* What is being asked: Lines below containing the word "export" should be copied out.
---
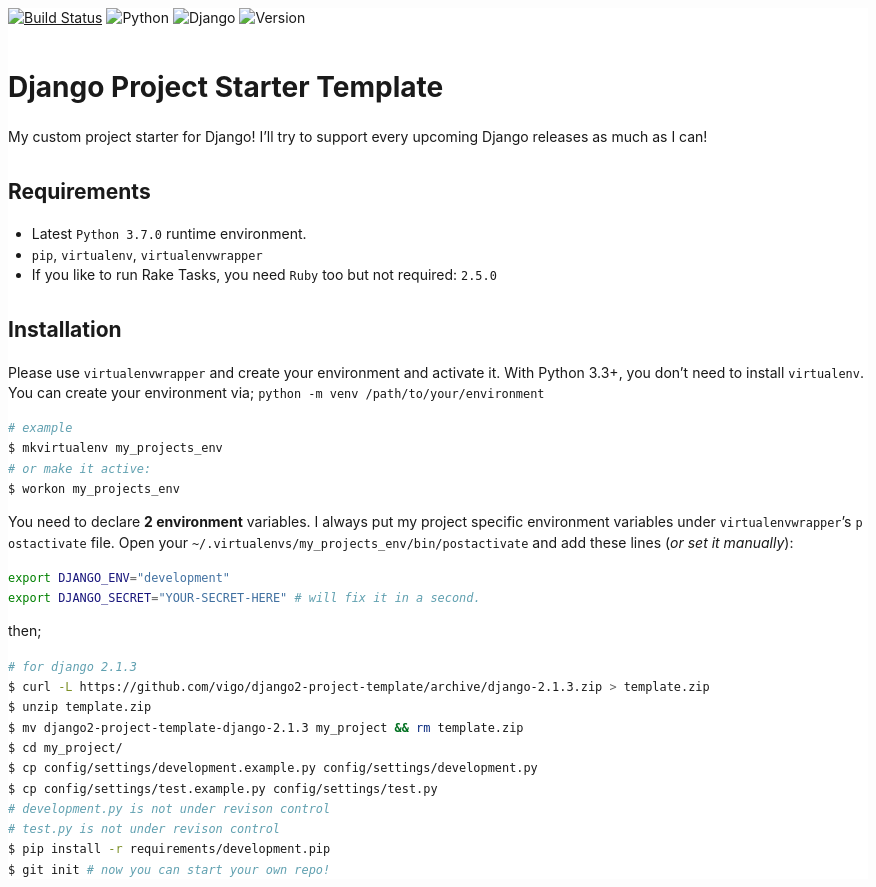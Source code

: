 [![Build Status](https://travis-ci.org/vigo/django2-project-template.svg?branch=master)](https://travis-ci.org/vigo/django2-project-template)
![Python](https://img.shields.io/badge/django-3.7.0-green.svg)
![Django](https://img.shields.io/badge/django-2.1.3-green.svg)
![Version](https://img.shields.io/badge/version-1.0.0-yellow.svg)

# Django Project Starter Template

My custom project starter for Django! I’ll try to support every upcoming
Django releases as much as I can!

## Requirements

- Latest `Python 3.7.0` runtime environment.
- `pip`, `virtualenv`, `virtualenvwrapper`
- If you like to run Rake Tasks, you need `Ruby` too but not required: `2.5.0`

## Installation

Please use `virtualenvwrapper` and create your environment and activate it.
With Python 3.3+, you don’t need to install `virtualenv`. You can create your
environment via; `python -m venv /path/to/your/environment`

```bash
# example
$ mkvirtualenv my_projects_env
# or make it active:
$ workon my_projects_env
```

You need to declare **2 environment** variables. I always put my project
specific environment variables under `virtualenvwrapper`’s `postactivate`
file. Open your `~/.virtualenvs/my_projects_env/bin/postactivate` and add
these lines (*or set it manually*):

```bash
export DJANGO_ENV="development"
export DJANGO_SECRET="YOUR-SECRET-HERE" # will fix it in a second.
```

then;

```bash
# for django 2.1.3
$ curl -L https://github.com/vigo/django2-project-template/archive/django-2.1.3.zip > template.zip
$ unzip template.zip
$ mv django2-project-template-django-2.1.3 my_project && rm template.zip
$ cd my_project/
$ cp config/settings/development.example.py config/settings/development.py
$ cp config/settings/test.example.py config/settings/test.py
# development.py is not under revison control
# test.py is not under revison control
$ pip install -r requirements/development.pip
$ git init # now you can start your own repo!
```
---
* Expected answer:
export DJANGO_ENV="development"
export DJANGO_SECRET="YOUR-SECRET-HERE" # will fix it in a second.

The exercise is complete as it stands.